(Dataset excerpts)
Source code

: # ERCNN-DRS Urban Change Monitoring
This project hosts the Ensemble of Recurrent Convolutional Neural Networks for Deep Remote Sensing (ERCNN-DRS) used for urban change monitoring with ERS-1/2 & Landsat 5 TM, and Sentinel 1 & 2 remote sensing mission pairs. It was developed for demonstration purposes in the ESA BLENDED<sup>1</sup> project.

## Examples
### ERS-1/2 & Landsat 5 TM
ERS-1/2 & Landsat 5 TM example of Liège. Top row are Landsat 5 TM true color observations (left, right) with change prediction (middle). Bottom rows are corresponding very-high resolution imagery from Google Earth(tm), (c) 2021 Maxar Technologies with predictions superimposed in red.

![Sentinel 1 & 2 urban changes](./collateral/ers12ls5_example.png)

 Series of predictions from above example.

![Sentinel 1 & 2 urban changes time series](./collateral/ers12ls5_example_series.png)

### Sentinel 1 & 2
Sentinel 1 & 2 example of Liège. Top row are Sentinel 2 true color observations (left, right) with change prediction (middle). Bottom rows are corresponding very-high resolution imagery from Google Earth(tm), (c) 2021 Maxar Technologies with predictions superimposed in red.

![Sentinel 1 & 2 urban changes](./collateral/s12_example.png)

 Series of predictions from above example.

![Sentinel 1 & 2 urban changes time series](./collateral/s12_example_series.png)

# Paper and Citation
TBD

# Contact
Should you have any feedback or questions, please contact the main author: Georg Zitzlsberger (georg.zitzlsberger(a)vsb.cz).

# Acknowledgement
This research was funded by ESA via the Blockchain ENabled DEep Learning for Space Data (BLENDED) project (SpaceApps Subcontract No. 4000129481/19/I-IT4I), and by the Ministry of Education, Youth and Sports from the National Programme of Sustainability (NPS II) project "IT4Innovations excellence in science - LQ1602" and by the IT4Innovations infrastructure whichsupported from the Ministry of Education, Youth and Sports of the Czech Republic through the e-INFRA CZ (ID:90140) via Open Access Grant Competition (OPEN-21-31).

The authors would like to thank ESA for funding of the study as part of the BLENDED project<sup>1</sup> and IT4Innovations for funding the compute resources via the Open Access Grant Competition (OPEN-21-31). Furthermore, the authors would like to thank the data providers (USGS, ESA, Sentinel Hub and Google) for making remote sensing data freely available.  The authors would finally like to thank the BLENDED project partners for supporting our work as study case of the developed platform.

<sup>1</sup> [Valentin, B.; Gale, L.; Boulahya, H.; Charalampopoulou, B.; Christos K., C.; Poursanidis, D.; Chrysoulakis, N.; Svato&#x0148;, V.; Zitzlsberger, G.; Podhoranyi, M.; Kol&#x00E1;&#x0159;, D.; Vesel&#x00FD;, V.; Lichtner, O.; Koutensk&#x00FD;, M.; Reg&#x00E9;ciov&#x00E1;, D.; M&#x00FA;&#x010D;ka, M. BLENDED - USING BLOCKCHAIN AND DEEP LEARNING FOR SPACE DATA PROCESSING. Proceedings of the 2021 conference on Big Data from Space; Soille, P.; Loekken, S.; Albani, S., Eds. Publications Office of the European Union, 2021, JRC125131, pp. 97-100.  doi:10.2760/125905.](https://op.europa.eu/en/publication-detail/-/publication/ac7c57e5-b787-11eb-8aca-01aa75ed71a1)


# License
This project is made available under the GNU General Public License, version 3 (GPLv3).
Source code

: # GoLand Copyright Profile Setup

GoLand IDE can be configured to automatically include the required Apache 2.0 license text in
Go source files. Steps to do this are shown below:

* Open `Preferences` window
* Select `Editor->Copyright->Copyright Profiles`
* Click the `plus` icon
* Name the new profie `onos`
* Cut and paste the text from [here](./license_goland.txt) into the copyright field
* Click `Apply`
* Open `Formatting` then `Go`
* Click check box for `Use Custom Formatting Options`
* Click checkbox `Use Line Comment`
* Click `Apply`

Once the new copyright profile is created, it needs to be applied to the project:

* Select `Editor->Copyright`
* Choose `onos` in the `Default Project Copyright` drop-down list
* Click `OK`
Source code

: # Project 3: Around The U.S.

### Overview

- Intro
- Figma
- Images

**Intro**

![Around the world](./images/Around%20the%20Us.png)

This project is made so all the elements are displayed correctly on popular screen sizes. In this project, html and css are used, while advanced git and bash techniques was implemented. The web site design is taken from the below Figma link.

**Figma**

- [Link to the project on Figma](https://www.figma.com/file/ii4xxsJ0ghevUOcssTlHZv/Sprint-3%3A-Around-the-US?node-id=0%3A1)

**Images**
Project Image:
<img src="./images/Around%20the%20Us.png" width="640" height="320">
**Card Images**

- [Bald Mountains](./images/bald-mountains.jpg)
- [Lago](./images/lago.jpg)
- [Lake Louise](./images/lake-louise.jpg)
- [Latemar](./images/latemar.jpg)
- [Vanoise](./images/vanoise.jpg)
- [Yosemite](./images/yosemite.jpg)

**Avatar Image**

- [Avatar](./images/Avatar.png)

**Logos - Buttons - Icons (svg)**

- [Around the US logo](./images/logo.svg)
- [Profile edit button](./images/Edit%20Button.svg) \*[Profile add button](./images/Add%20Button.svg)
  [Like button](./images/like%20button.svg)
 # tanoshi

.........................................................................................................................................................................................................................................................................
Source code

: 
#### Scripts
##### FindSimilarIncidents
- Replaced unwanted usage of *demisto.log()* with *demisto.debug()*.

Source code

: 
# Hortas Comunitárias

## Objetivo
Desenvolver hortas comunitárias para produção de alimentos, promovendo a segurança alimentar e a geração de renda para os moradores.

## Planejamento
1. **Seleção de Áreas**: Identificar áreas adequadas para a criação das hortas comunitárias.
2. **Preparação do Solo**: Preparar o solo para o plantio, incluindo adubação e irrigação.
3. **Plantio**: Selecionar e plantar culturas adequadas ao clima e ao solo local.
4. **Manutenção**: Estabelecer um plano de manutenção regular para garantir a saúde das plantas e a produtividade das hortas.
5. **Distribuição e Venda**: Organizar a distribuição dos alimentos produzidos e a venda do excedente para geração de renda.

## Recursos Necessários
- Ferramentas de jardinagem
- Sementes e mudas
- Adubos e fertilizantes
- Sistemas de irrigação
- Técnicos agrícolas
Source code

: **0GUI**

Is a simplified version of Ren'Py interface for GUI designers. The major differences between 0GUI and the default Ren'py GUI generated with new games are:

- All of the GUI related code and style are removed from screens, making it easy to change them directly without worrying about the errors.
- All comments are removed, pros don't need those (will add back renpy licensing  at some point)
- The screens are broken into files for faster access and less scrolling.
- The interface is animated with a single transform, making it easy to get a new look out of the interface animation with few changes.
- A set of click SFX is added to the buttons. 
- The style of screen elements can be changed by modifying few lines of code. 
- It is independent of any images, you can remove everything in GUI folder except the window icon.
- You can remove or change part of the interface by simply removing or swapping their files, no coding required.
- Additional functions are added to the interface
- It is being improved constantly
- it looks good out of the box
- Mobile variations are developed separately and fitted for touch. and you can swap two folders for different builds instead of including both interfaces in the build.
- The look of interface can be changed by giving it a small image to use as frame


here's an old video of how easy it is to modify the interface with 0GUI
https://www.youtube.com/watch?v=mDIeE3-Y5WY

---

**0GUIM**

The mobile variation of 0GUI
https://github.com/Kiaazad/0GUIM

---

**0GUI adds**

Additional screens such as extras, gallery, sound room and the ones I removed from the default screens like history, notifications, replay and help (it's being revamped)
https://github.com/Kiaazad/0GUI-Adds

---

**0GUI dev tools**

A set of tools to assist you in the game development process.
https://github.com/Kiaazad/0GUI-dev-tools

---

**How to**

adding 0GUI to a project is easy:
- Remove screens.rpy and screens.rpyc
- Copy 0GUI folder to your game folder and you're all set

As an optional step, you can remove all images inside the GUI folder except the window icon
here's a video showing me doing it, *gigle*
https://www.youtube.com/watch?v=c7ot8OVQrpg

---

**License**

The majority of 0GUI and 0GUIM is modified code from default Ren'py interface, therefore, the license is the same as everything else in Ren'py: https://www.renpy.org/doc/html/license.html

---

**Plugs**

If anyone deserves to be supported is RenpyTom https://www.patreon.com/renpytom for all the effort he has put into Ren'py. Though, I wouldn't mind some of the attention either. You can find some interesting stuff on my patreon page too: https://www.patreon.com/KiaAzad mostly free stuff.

_WHAT TO DO_
Wherever the string "below" appears in the entries, copy that line.

_ANSWER SECTION_
Go source files. Steps to do this are shown below:
This project is made so all the elements are displayed correctly on popular screen sizes. In this project, html and css are used, while advanced git and bash techniques was implemented. The web site design is taken from the below Figma link.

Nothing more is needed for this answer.